:: DATA TO EXAMINE
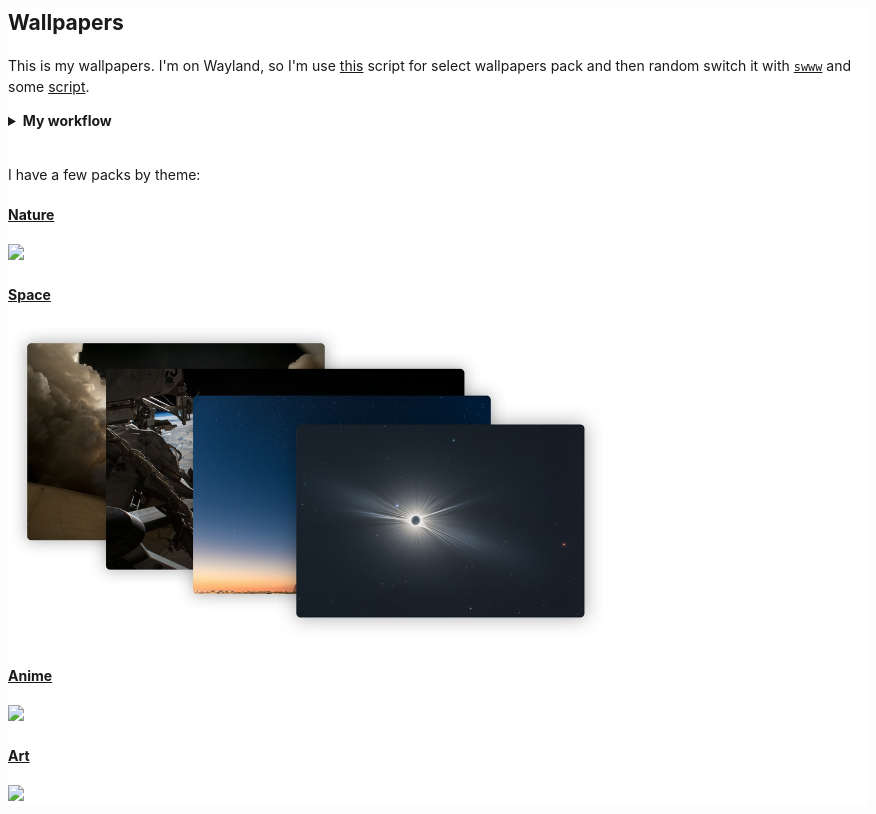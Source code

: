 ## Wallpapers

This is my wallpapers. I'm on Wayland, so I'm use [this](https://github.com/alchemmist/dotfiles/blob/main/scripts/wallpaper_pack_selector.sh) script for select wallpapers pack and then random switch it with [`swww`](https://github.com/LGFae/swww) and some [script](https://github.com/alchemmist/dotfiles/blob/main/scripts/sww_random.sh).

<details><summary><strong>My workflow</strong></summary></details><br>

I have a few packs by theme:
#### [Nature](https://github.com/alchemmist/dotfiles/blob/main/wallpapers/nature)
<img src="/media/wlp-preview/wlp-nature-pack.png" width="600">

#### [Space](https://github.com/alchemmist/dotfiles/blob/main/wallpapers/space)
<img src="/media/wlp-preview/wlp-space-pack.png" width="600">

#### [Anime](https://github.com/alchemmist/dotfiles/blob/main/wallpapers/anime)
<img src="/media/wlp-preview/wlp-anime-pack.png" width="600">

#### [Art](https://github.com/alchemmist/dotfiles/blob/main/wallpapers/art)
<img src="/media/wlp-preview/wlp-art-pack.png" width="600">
::::
:: DATA TO EXAMINE
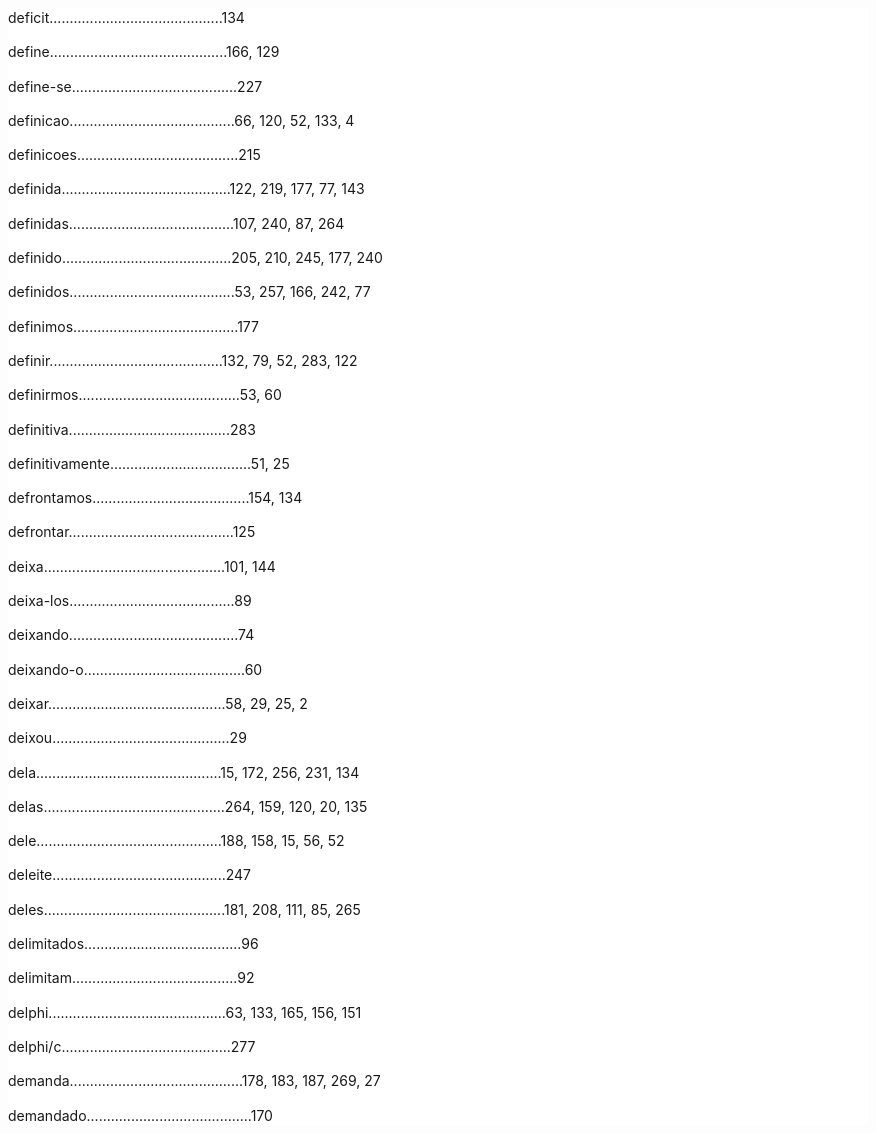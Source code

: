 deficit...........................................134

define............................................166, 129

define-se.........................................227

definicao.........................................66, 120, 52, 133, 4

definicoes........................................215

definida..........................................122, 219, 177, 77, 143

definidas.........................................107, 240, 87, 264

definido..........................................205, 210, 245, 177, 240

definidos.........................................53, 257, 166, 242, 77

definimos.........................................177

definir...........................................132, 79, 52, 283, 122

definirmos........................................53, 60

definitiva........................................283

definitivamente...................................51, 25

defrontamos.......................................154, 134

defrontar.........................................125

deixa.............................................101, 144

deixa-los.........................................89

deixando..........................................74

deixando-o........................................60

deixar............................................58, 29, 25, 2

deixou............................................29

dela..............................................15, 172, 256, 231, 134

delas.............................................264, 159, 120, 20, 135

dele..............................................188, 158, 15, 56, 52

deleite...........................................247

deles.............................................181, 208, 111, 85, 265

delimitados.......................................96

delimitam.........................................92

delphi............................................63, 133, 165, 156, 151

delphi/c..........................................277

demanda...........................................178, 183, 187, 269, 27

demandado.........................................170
::::
From the entries above, copy every line that holds the word "media".

* **EXERCISE OUTPUT**
<img src="/media/wlp-preview/wlp-nature-pack.png" width="600">
<img src="/media/wlp-preview/wlp-space-pack.png" width="600">
<img src="/media/wlp-preview/wlp-anime-pack.png" width="600">
<img src="/media/wlp-preview/wlp-art-pack.png" width="600">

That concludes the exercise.